Task statement: Please give the number of lines that hold the string "folder" in the listing, without any other words.

*** Block opens ***

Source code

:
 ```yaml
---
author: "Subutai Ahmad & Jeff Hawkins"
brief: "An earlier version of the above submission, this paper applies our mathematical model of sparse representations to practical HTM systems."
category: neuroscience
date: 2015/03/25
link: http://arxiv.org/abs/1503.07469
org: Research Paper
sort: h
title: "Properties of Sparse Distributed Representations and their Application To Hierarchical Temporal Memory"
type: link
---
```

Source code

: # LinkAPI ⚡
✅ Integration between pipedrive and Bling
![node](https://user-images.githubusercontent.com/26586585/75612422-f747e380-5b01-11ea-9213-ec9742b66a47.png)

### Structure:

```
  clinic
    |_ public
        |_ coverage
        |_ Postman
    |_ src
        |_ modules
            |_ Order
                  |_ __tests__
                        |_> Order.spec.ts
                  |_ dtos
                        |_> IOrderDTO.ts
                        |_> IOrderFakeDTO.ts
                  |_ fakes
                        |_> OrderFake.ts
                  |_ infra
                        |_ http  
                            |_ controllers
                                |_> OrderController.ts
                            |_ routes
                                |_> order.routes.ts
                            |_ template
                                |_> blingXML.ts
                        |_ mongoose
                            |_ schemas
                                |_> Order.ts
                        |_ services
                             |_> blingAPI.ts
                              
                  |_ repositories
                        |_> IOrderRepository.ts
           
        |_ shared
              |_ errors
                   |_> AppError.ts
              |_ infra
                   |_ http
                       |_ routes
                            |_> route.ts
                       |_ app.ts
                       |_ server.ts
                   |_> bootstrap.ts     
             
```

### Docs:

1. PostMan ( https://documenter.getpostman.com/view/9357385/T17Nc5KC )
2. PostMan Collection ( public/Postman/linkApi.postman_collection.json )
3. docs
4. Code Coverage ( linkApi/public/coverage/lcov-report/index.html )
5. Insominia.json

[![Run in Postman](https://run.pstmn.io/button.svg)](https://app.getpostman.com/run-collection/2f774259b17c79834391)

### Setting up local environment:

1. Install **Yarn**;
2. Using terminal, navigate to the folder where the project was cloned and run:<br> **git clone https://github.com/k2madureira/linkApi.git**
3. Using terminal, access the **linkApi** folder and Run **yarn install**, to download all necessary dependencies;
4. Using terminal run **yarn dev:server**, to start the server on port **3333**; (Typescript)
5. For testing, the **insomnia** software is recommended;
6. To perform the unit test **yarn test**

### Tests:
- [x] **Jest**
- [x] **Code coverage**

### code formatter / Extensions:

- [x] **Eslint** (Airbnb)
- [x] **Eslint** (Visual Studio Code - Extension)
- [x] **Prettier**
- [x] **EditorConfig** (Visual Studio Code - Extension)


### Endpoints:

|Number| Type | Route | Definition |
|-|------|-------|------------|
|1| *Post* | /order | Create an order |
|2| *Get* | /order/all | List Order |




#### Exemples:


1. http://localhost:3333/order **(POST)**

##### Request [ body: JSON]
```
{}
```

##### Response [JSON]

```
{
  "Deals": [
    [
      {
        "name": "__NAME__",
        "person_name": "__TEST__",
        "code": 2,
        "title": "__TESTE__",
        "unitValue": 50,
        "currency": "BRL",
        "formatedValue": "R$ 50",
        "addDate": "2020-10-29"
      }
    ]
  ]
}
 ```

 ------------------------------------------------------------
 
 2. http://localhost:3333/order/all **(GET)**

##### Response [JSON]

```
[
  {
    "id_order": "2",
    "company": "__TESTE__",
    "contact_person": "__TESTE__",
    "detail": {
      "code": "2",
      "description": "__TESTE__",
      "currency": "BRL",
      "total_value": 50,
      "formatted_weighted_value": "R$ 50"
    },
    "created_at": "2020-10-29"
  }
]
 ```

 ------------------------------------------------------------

*** Block closes ***

Answer to this task: 2